Get current settings including speed and duplex mode and whether a link beat signal is detected, get driver information, and get statistics:

# ethtool enp0s2
# ethtool -i enp0s2
# ethtool -S enp0s2

With most of these options, lower-case options query and display current settings, upper-case options change settings. For help: ethtool -h

Interrupt Coalesce

Several packets in a rapid sequence can be coalesced into one interrupt passed up to the CPU, providing more CPU time for application processing.

# ethtool -c enp0s2

Ring Buffer

The ring buffer is another name for the driver queue. Get the maximum receive and transmit buffer lengths and their current settings. RX and TX report the number of frames in the buffer, the buffer contains pointers to frame data structures. Change the settings to the maximum to optimize for throughput while possibly increasing latency. On a busy system the CPU will have fewer opportunities to add packets to the queue, increasing the likelihood that the hardware will drain the buffer before more packets can be queued.

# ethtool -g enp0s2
Ring parameters for enp0s2:
Pre-set maximums:
RX:             4096
RX Mini:        0
RX Jumbo:       0
TX:             4096
Current hardware settings:
RX:             512
RX Mini:        0
RX Jumbo:       0
TX:             512
# ethtool -G enp0s2 rx 4096 tx 4096
# ethtool -g enp0s2
Ring parameters for enp0s2:
Pre-set maximums:
RX:             4096
RX Mini:        0
RX Jumbo:       0
TX:             4096
Current hardware settings:
RX:             4096
RX Mini:        0
RX Jumbo:       0
TX:             4096

Beware: This is appropriate for servers on high-speed LANs, not for personal systems with lower-speed connections.
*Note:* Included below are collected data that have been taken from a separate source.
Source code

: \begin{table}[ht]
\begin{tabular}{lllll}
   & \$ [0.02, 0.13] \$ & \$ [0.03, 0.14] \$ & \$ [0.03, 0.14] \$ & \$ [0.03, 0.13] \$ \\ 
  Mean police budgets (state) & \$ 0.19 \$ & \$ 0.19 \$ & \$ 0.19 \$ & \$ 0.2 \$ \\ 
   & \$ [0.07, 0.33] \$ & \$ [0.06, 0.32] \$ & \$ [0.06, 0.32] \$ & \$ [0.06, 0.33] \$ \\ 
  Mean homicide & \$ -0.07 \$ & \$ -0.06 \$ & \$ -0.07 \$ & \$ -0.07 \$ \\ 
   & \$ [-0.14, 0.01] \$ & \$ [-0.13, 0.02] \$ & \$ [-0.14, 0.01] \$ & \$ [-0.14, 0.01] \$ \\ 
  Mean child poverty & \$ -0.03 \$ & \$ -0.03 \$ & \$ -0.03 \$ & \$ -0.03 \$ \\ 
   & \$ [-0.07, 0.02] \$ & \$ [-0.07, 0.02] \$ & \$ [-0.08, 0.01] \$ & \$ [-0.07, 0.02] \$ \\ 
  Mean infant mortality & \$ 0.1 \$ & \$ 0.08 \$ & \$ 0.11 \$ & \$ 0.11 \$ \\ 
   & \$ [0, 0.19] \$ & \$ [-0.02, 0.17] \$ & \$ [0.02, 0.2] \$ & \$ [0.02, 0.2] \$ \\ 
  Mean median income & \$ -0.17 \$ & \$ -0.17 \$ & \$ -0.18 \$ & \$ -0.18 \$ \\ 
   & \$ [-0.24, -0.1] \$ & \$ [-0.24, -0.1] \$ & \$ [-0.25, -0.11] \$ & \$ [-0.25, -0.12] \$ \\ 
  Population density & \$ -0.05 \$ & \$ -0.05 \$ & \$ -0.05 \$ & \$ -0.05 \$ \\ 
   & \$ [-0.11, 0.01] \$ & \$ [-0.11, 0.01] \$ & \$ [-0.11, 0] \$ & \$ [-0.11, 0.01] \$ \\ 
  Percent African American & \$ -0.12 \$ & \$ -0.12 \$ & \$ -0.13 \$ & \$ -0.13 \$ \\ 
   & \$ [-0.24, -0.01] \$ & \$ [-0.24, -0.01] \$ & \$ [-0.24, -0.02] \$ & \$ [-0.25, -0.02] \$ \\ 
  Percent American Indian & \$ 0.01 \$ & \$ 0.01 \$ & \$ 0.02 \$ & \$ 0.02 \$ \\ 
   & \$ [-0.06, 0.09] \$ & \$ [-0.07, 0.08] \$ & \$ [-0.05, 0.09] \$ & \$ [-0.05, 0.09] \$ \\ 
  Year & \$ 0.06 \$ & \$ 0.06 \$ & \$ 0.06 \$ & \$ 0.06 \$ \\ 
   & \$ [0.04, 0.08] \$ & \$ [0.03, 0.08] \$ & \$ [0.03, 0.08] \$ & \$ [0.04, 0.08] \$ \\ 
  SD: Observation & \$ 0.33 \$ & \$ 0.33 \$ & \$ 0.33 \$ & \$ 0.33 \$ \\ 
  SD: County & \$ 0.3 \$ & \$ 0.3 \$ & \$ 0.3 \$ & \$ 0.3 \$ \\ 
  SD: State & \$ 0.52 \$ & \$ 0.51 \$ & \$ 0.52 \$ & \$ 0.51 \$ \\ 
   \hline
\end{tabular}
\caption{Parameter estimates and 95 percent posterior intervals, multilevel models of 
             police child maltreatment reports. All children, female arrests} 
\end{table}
Let's say you have 256 packets of buffer. At 1,500 bytes each that's 384,000 bytes or 3,072.000 bits. Over a 1 Mbps WLAN or ISP connection, that's over 3 seconds of latency. It would be six times worse with 9,000 byte jumbo frames.

Flow Control

Turn on flow control, allowing the host and the switch to pace their transmission based on current receive capability at the other end. This will reduce packet loss and it may provide a significant improvement on high-speed networks.

# ethtool -A enp0s2 rx on
# ethtool -A enp0s2 tx on

Processing Offload

Offload all possible processing from kernel software into hardware.

# ethtool -k enp0s2
# ethtool -K tx-checksum-ipv4 on
# ethtool -K tx-checksum-ipv6 on

Segmentation Offload: TSO, USO, LSO, GSO

It may be possible to offload TCP segmentation. The kernel gives a large segment, maybe 64 kbytes, to the NIC. There is some intelligence in the NIC to use a template from the kernel's TCP/IP stack to segment the data and add the TCP, UDP, IP, and Ethernet headers. This appears under multiple names: TSO or TCP Segmentation Offload, USO or UDP Segmentation Offload, LSO or Large Segment Offload, GSO or Generic Segmentation Offload. It would be done with ethtool -k. Beware: segmentation offload should improve performance across a high speed LAN, but it is likely to hurt performance across a multi-hop WAN path. For more details see:
Description of LSO Linux Foundation on GSO Performance Case Studies Issues with LSO

Bufferbloat

There has been a general trend toward larger and larger buffers at many places in protocol stacks across the Internet, hurting both latency and throughput. As Vint Cerf put it, "The key issue we've been talking about is that all this excessive buffering ends up breaking many of the timeout mechanisms built into our network protocols." See these articles for background:
"Bufferbloat: Dark Buffers in the Internet"
CACM Vol 55 No 1 pp 57-65 "BufferBloat: What's Wrong With the Internet?"
CACM Vol 55 No 2 pp 40-47 "Controlling Queue Delay"
ACM Queue Vol 10 No 5

The Byte Queue Limits or BQL algorithm has been added to deal with this. Kernel data structures in /sys/class/net/interface/queues/tx-0/byte_queue_limits/ control this. It's self tuning, you probably don't want to mess with this, but to improve latency on low speed nets you might put a smaller value in limit_max.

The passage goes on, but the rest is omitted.